7. Nags Head, North Carolina
Southern Fried Half Marathon — November
The pristine wilderness of North Carolina’s Outer Banks hosts this coastal half marathon. Lay down a fast pace over the flat roads along the Atlantic Ocean and test your stamina on the uphill across the Washington-Baum Bridge to the mainland. Score complimentary Southern food and beer at the finish line in Manteo, and plan for a quick USATF-certified time: The November average temperature is between 49 and 64 degrees.

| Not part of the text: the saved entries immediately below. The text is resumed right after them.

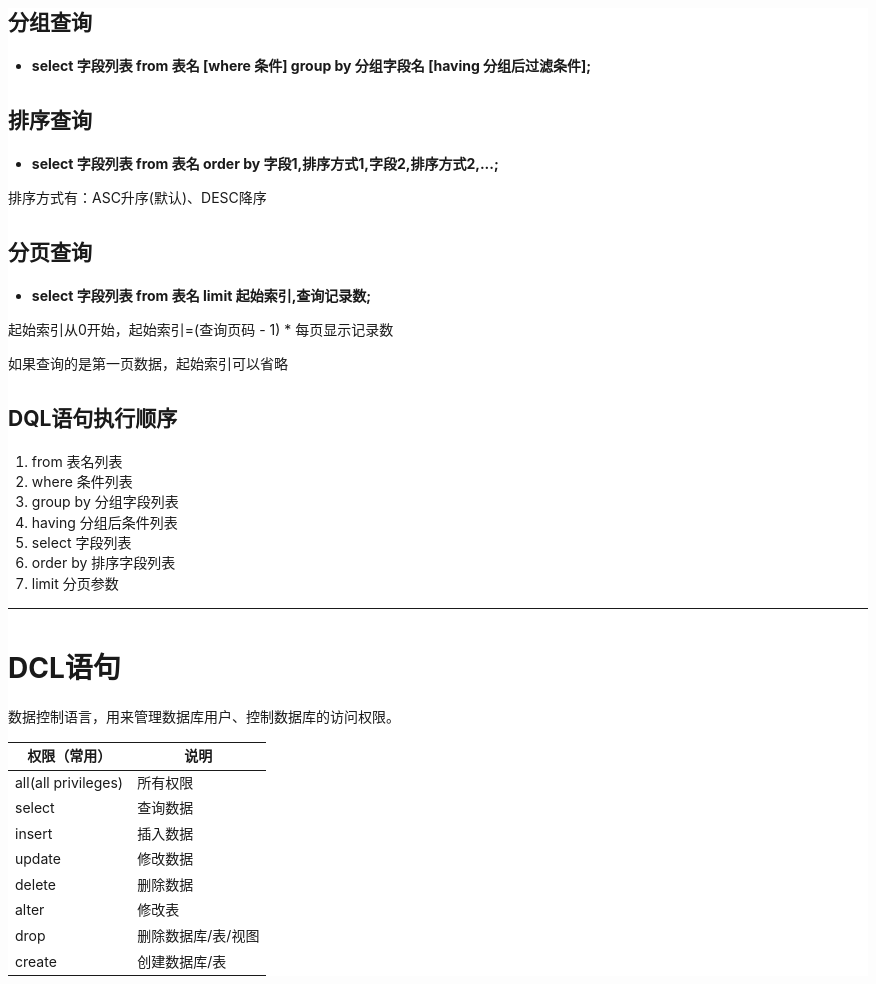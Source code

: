 ## 分组查询

- **select 字段列表 from 表名 [where 条件] group by 分组字段名 [having 分组后过滤条件];**

## 排序查询

- **select 字段列表 from 表名 order by 字段1,排序方式1,字段2,排序方式2,...;**

排序方式有：ASC升序(默认)、DESC降序

## 分页查询

- **select 字段列表 from 表名 limit 起始索引,查询记录数;**

起始索引从0开始，起始索引=(查询页码 - 1) * 每页显示记录数

如果查询的是第一页数据，起始索引可以省略

## DQL语句执行顺序

1. from 表名列表
2. where 条件列表
3. group by 分组字段列表
4. having 分组后条件列表
5. select 字段列表
6. order by 排序字段列表
7. limit 分页参数

------

# DCL语句

数据控制语言，用来管理数据库用户、控制数据库的访问权限。

| 权限（常用）        | 说明               |
| ------------------- | ------------------ |
| all(all privileges) | 所有权限           |
| select              | 查询数据           |
| insert              | 插入数据           |
| update              | 修改数据           |
| delete              | 删除数据           |
| alter               | 修改表             |
| drop                | 删除数据库/表/视图 |
| create              | 创建数据库/表      |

8. San Francisco, California
San Francisco Half Marathon — July
Not many people need a reason to visit an iconic city like San Francisco, but the half marathon held here every summer is a great one. It’s less hilly than you would expect, and you can choose to either run the first halfof the marathon course and finish at Golden Gate Park or the second half, which is more popular for beginners and/or those going for a personal best. The second half of the race has a low elevation profile and runners cruise to a downhill finish towards the Embarcadero. Expect a finish line festival complete with a beer garden, and make a weekend out of your trip to leave time to see the San Francisco Bridge, the eclectic Haight-Ashbury district, and maybe catch a baseball game at AT&T Park.
9. Rehoboth Beach, Delaware
Rehoboth Beach Marathon — December
It may not qualify as a "city" per say, but this race on the southern tip of Delaware Bay is a gem within the Northeast Corridor. Runners see the downtown Rehoboth Beach and the Gordon Pond Wildlife Area along the ultra-flat route, and average temperatures in the low 40s make the Rehoboth Beach Half Marathon an ideal spot for a time attack. Walk along the boardwalk as a cooldown and satisfy your sweet tooth at the Candy Kitchen (it’s open all winter!). Delaware is also one of a handful of states with no sales tax, so stock up on gear for your next race at the Tanger Outlets.
10. Las Vegas, Nevada
Rock ‘n’ Roll Las Vegas Half Marathon — November
Hate getting up early to run? Check off your first half marathon Las Vegas-style by signing up for this evening race. With a start time of 4:30 p.m., this is the only event that shuts down the famous Strip to allow you to run under the lights in Sin City. Like all Rock ‘n’ Roll events, there is plenty of music along this fast course to keep you going, and the temperature is usually in the 40s-60s, which is pretty much perfect for your first race. Obviously, there is plenty to do when you aren’t racing, and Red Rock Canyon is just a short drive away if you want to spend some time in nature.